Items from a dataset.
=-=-=

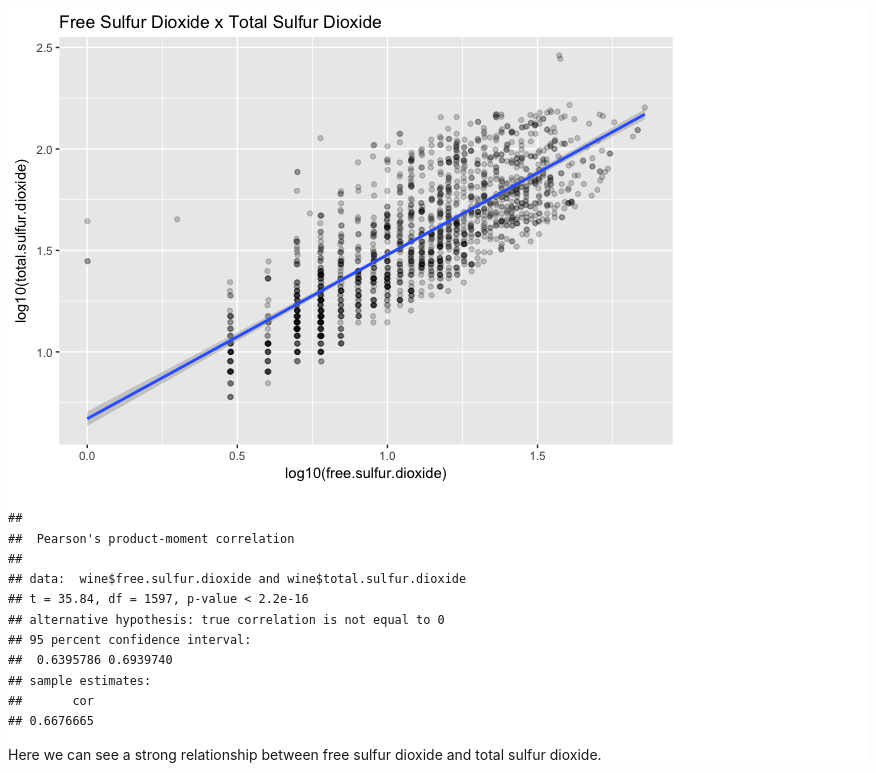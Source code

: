 ![](figure-markdown_github/Other_Scatterplot6-1.png)

    ## 
    ##  Pearson's product-moment correlation
    ## 
    ## data:  wine$free.sulfur.dioxide and wine$total.sulfur.dioxide
    ## t = 35.84, df = 1597, p-value < 2.2e-16
    ## alternative hypothesis: true correlation is not equal to 0
    ## 95 percent confidence interval:
    ##  0.6395786 0.6939740
    ## sample estimates:
    ##       cor 
    ## 0.6676665

Here we can see a strong relationship between free sulfur dioxide and total sulfur dioxide.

=-=-=

What is needed.
Each line from the one holding "Pearson's product-moment correlation" through the last line of the data is to be transcribed exactly, with nothing else added.

Written solution.
    ##  Pearson's product-moment correlation
    ## 
    ## data:  wine$free.sulfur.dioxide and wine$total.sulfur.dioxide
    ## t = 35.84, df = 1597, p-value < 2.2e-16
    ## alternative hypothesis: true correlation is not equal to 0
    ## 95 percent confidence interval:
    ##  0.6395786 0.6939740
    ## sample estimates:
    ##       cor 
    ## 0.6676665

Here we can see a strong relationship between free sulfur dioxide and total sulfur dioxide.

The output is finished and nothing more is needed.